[lldb-dev] gdb-remote protocol questions

Jason Molenda via lldb-dev lldb-dev at lists.llvm.org
Tue Jan 28 12:29:53 PST 2020


Hi Alexander, sorry for the delay in replying.

The attached unwind log shows that lldb is using the architectural default unwind plan for this target.  You can see where this unwind plan in constructed at

ABISysV_mips::CreateDefaultUnwindPlan

it says to find the caller's pc value at *($r29),

  // Our Call Frame Address is the stack pointer value
  row->GetCFAValue().SetIsRegisterPlusOffset(dwarf_r29, 0);

The default unwind plan says to find the caller's pc value in $r31,

  // The previous PC is in the RA
  row->SetRegisterLocationToRegister(dwarf_pc, dwarf_r31, true);
  unwind_plan.AppendRow(row);

which is fine for frame 0, we can look at $r31, but as soon as we move off of frame 0, we have to find the saved $r31 value on the stack (frame 0 had to spill it to the stack, right).  

Unfortunately we don't have the function bounds of frame 0, we only have the architectural default unwind plan.  This default unwind plan cannot do the right thing except on frame 0.

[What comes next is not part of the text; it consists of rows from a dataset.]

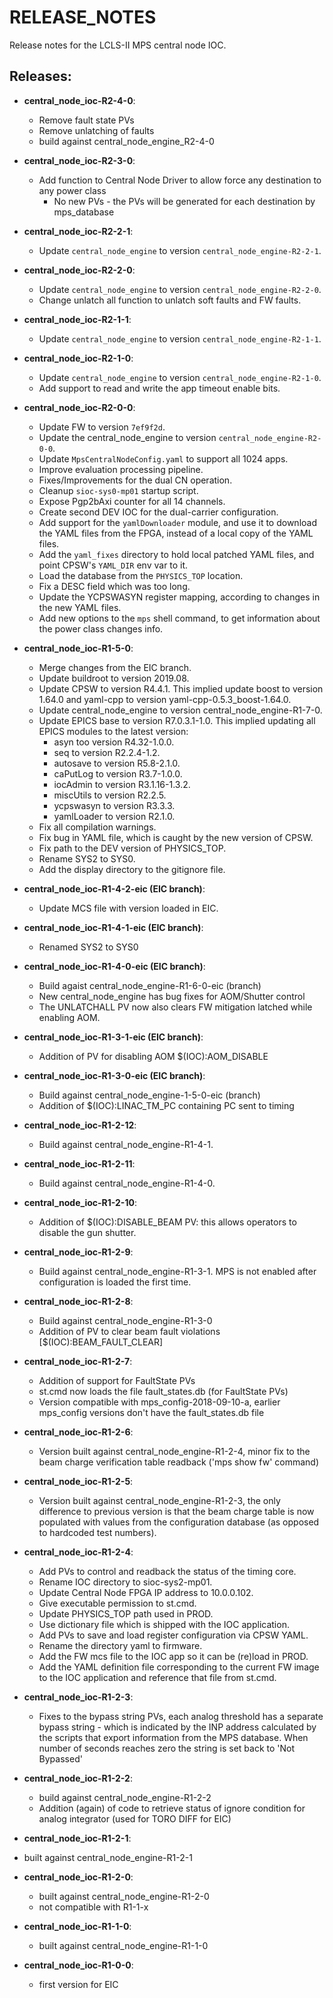 # RELEASE_NOTES

Release notes for the LCLS-II MPS central node IOC.

## Releases:
* __central_node_ioc-R2-4-0__:
  * Remove fault state PVs
  * Remove unlatching of faults
  * build against central_node_engine_R2-4-0

* __central_node_ioc-R2-3-0__:
  * Add function to Central Node Driver to allow force any destination to any power class
    * No new PVs - the PVs will be generated for each destination by mps_database

* __central_node_ioc-R2-2-1__:
  * Update `central_node_engine` to version `central_node_engine-R2-2-1`.

* __central_node_ioc-R2-2-0__:
  * Update `central_node_engine` to version `central_node_engine-R2-2-0`.
  * Change unlatch all function to unlatch soft faults and FW faults.

* __central_node_ioc-R2-1-1__:
  * Update `central_node_engine` to version `central_node_engine-R2-1-1`.

* __central_node_ioc-R2-1-0__:
  * Update `central_node_engine` to version `central_node_engine-R2-1-0`.
  * Add support to read and write the app timeout enable bits.

* __central_node_ioc-R2-0-0__:
  * Update FW to version `7ef9f2d`.
  * Update the central_node_engine to version `central_node_engine-R2-0-0`.
  * Update `MpsCentralNodeConfig.yaml` to support all 1024 apps.
  * Improve evaluation processing pipeline.
  * Fixes/Improvements for the dual CN operation.
  * Cleanup `sioc-sys0-mp01` startup script.
  * Expose Pgp2bAxi counter for all 14 channels.
  * Create second DEV IOC for the dual-carrier configuration.
  * Add support for the `yamlDownloader` module, and use it to download the
    YAML files from the FPGA, instead of a local copy of the YAML files.
  * Add the `yaml_fixes` directory to hold local patched YAML files,
    and point CPSW's `YAML_DIR` env var to it.
  * Load the database from the `PHYSICS_TOP` location.
  * Fix a DESC field which was too long.
  * Update the YCPSWASYN register mapping, according to changes in the new
    YAML files.
  * Add new options to the `mps` shell command, to get information about
    the power class changes info.

* __central_node_ioc-R1-5-0__:
  * Merge changes from the EIC branch.
  * Update buildroot to version 2019.08.
  * Update CPSW to version R4.4.1. This implied update boost to version
    1.64.0 and yaml-cpp to version yaml-cpp-0.5.3_boost-1.64.0.
  * Update central_node_engine to version central_node_engine-R1-7-0.
  * Update EPICS base to version R7.0.3.1-1.0. This implied updating
    all EPICS modules to the latest version:
    - asyn too version R4.32-1.0.0.
    - seq to version R2.2.4-1.2.
    - autosave to version R5.8-2.1.0.
    - caPutLog to version R3.7-1.0.0.
    - iocAdmin to version R3.1.16-1.3.2.
    - miscUtils to version R2.2.5.
    - ycpswasyn to version R3.3.3.
    - yamlLoader to version R2.1.0.
  * Fix all compilation warnings.
  * Fix bug in YAML file, which is caught by the new version of CPSW.
  * Fix path to the DEV version of PHYSICS_TOP.
  * Rename SYS2 to SYS0.
  * Add the display directory to the gitignore file.

* __central_node_ioc-R1-4-2-eic (EIC branch)__:
  * Update MCS file with version loaded in EIC.

* __central_node_ioc-R1-4-1-eic (EIC branch)__:
  * Renamed SYS2 to SYS0

* __central_node_ioc-R1-4-0-eic (EIC branch)__:
  * Build agaist central_node_engine-R1-6-0-eic (branch)
  * New central_node_engine has bug fixes for AOM/Shutter control
  * The UNLATCHALL PV now also clears FW mitigation latched while
    enabling AOM.

* __central_node_ioc-R1-3-1-eic (EIC branch)__:
  * Addition of PV for disabling AOM $(IOC):AOM_DISABLE

* __central_node_ioc-R1-3-0-eic (EIC branch)__:
  * Build against central_node_engine-1-5-0-eic (branch)
  * Addition of $(IOC):LINAC_TM_PC containing PC sent to timing

* __central_node_ioc-R1-2-12__:
  * Build against central_node_engine-R1-4-1.

* __central_node_ioc-R1-2-11__:
  * Build against central_node_engine-R1-4-0.

* __central_node_ioc-R1-2-10__:
  * Addition of $(IOC):DISABLE_BEAM PV: this allows operators to
    disable the gun shutter.

* __central_node_ioc-R1-2-9__:
  * Build against central_node_engine-R1-3-1. MPS is not enabled
    after configuration is loaded the first time.

* __central_node_ioc-R1-2-8__:
  * Build against central_node_engine-R1-3-0
  * Addition of PV to clear beam fault violations [$(IOC):BEAM_FAULT_CLEAR]

* __central_node_ioc-R1-2-7__:
  * Addition of support for FaultState PVs
  * st.cmd now loads the file fault_states.db (for FaultState PVs)
  * Version compatible with mps_config-2018-09-10-a, earlier
    mps_config versions don't have the fault_states.db file

* __central_node_ioc-R1-2-6__:
  * Version built against central_node_engine-R1-2-4, minor fix
    to the beam charge verification table readback ('mps show fw'
    command)

* __central_node_ioc-R1-2-5__:
  * Version built against central_node_engine-R1-2-3, the only
    difference to previous version is that the beam charge table
    is now populated with values from the configuration database
    (as opposed to hardcoded test numbers).

* __central_node_ioc-R1-2-4__:
  * Add PVs to control and readback the status of the timing core.
  * Rename IOC directory to sioc-sys2-mp01.
  * Update Central Node FPGA IP address to 10.0.0.102.
  * Give executable permission to st.cmd.
  * Update PHYSICS_TOP path used in PROD.
  * Use dictionary file which is shipped with the IOC application.
  * Add PVs to save and load register configuration via CPSW YAML.
  * Rename the directory yaml to firmware.
  * Add the FW mcs file to the IOC app so it can be (re)load in PROD.
  * Add the YAML definition file corresponding to the current FW image
    to the IOC application and reference that file from st.cmd.

* __central_node_ioc-R1-2-3__:
  * Fixes to the bypass string PVs, each analog threshold
    has a separate bypass string - which is indicated by
    the INP address calculated by the scripts that export
    information from the MPS database. When number of seconds
    reaches zero the string is set back to 'Not Bypassed'

* __central_node_ioc-R1-2-2__:
  * build against central_node_engine-R1-2-2
  * Addition (again) of code to retrieve status of ignore
    condition for analog integrator (used for TORO DIFF
    for EIC)

* __central_node_ioc-R1-2-1__:
 * built against central_node_engine-R1-2-1

* __central_node_ioc-R1-2-0__:
  * built against central_node_engine-R1-2-0
  * not compatible with R1-1-x

* __central_node_ioc-R1-1-0__:
  * built against central_node_engine-R1-1-0

* __central_node_ioc-R1-0-0__:
  * first version for EIC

On other architectures where a return address register is used, like arm, the default unwind plan assumes that the pc and saved frame pointer have been spilled to stack, and there is a convention that they're the first two things spilled to stack.  So we see in ABISysV_arm::CreateDefaultUnwindPlan,

  row->SetRegisterLocationToAtCFAPlusOffset(fp_reg_num, ptr_size * -2, true);
  row->SetRegisterLocationToAtCFAPlusOffset(pc_reg_num, ptr_size * -1, true);

We also have a ABISysV_arm::CreateFunctionEntryUnwindPlan unwind plan that is guaranteed to be valid at the first instruction of a function; it says that the saved PC is in the return address register,

  // Our Call Frame Address is the stack pointer value
  row->GetCFAValue().SetIsRegisterPlusOffset(sp_reg_num, 0);

  // The previous PC is in the LR
  row->SetRegisterLocationToRegister(pc_reg_num, lr_reg_num, true);
  unwind_plan.AppendRow(row);

although I should warn that I'm 99% sure that "nexti" doesn't currently record the fact that it is potentially stepping into a function, so lldb doesn't know to use the FunctionEntryUnwindPlan.  We prob should.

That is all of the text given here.